*** Begin section ***
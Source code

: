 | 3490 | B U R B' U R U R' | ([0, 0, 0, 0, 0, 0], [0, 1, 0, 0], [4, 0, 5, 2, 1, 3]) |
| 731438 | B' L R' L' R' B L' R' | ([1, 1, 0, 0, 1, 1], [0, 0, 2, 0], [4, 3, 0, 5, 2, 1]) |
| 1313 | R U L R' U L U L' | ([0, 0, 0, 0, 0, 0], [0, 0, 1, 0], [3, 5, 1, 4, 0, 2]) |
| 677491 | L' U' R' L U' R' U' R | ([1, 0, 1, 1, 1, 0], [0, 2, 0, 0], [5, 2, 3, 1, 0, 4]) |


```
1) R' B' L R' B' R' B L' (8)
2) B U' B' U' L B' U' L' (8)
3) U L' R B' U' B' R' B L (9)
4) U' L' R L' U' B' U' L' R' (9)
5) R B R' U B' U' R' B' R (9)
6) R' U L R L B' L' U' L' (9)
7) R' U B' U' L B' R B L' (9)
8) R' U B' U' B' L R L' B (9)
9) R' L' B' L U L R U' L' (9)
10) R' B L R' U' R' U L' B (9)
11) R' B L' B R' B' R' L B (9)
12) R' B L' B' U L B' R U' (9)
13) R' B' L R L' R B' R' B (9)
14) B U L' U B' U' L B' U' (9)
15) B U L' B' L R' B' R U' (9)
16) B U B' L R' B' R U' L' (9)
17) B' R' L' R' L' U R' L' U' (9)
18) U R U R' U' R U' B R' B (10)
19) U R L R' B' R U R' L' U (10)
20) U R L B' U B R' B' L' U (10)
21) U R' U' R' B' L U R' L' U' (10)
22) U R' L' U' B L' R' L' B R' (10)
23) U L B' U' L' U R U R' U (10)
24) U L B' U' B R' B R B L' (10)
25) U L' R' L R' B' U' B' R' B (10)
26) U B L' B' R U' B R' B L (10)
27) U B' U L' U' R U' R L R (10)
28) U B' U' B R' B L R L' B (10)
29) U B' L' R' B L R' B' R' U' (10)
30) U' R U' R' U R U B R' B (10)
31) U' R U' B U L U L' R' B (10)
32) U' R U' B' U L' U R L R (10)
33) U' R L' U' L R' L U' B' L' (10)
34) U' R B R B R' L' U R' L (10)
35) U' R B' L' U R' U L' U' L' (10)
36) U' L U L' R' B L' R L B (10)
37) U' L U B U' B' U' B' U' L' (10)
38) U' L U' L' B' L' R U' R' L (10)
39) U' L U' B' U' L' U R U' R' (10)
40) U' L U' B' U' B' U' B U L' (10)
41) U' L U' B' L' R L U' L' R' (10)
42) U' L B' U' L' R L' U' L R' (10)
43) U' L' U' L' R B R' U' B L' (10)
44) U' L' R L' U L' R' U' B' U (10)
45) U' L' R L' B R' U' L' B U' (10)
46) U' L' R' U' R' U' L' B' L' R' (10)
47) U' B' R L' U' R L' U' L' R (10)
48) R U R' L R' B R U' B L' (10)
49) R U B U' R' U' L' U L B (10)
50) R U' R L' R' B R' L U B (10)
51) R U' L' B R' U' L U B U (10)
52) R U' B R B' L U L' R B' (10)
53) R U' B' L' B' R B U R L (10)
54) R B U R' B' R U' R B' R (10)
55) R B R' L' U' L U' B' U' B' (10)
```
*** End section ***
(THE TASK):
Return all of the data above exactly, leaving out no line.

(ANSWER TO THIS TASK):
Source code

: | 3490 | B U R B' U R U R' | ([0, 0, 0, 0, 0, 0], [0, 1, 0, 0], [4, 0, 5, 2, 1, 3]) |
| 731438 | B' L R' L' R' B L' R' | ([1, 1, 0, 0, 1, 1], [0, 0, 2, 0], [4, 3, 0, 5, 2, 1]) |
| 1313 | R U L R' U L U L' | ([0, 0, 0, 0, 0, 0], [0, 0, 1, 0], [3, 5, 1, 4, 0, 2]) |
| 677491 | L' U' R' L U' R' U' R | ([1, 0, 1, 1, 1, 0], [0, 2, 0, 0], [5, 2, 3, 1, 0, 4]) |


```
1) R' B' L R' B' R' B L' (8)
2) B U' B' U' L B' U' L' (8)
3) U L' R B' U' B' R' B L (9)
4) U' L' R L' U' B' U' L' R' (9)
5) R B R' U B' U' R' B' R (9)
6) R' U L R L B' L' U' L' (9)
7) R' U B' U' L B' R B L' (9)
8) R' U B' U' B' L R L' B (9)
9) R' L' B' L U L R U' L' (9)
10) R' B L R' U' R' U L' B (9)
11) R' B L' B R' B' R' L B (9)
12) R' B L' B' U L B' R U' (9)
13) R' B' L R L' R B' R' B (9)
14) B U L' U B' U' L B' U' (9)
15) B U L' B' L R' B' R U' (9)
16) B U B' L R' B' R U' L' (9)
17) B' R' L' R' L' U R' L' U' (9)
18) U R U R' U' R U' B R' B (10)
19) U R L R' B' R U R' L' U (10)
20) U R L B' U B R' B' L' U (10)
21) U R' U' R' B' L U R' L' U' (10)
22) U R' L' U' B L' R' L' B R' (10)
23) U L B' U' L' U R U R' U (10)
24) U L B' U' B R' B R B L' (10)
25) U L' R' L R' B' U' B' R' B (10)
26) U B L' B' R U' B R' B L (10)
27) U B' U L' U' R U' R L R (10)
28) U B' U' B R' B L R L' B (10)
29) U B' L' R' B L R' B' R' U' (10)
30) U' R U' R' U R U B R' B (10)
31) U' R U' B U L U L' R' B (10)
32) U' R U' B' U L' U R L R (10)
33) U' R L' U' L R' L U' B' L' (10)
34) U' R B R B R' L' U R' L (10)
35) U' R B' L' U R' U L' U' L' (10)
36) U' L U L' R' B L' R L B (10)
37) U' L U B U' B' U' B' U' L' (10)
38) U' L U' L' B' L' R U' R' L (10)
39) U' L U' B' U' L' U R U' R' (10)
40) U' L U' B' U' B' U' B U L' (10)
41) U' L U' B' L' R L U' L' R' (10)
42) U' L B' U' L' R L' U' L R' (10)
43) U' L' U' L' R B R' U' B L' (10)
44) U' L' R L' U L' R' U' B' U (10)
45) U' L' R L' B R' U' L' B U' (10)
46) U' L' R' U' R' U' L' B' L' R' (10)
47) U' B' R L' U' R L' U' L' R (10)
48) R U R' L R' B R U' B L' (10)
49) R U B U' R' U' L' U L B (10)
50) R U' R L' R' B R' L U B (10)
51) R U' L' B R' U' L U B U (10)
52) R U' B R B' L U L' R B' (10)
53) R U' B' L' B' R B U R L (10)
54) R B U R' B' R U' R B' R (10)
55) R B R' L' U' L U' B' U' B' (10)
```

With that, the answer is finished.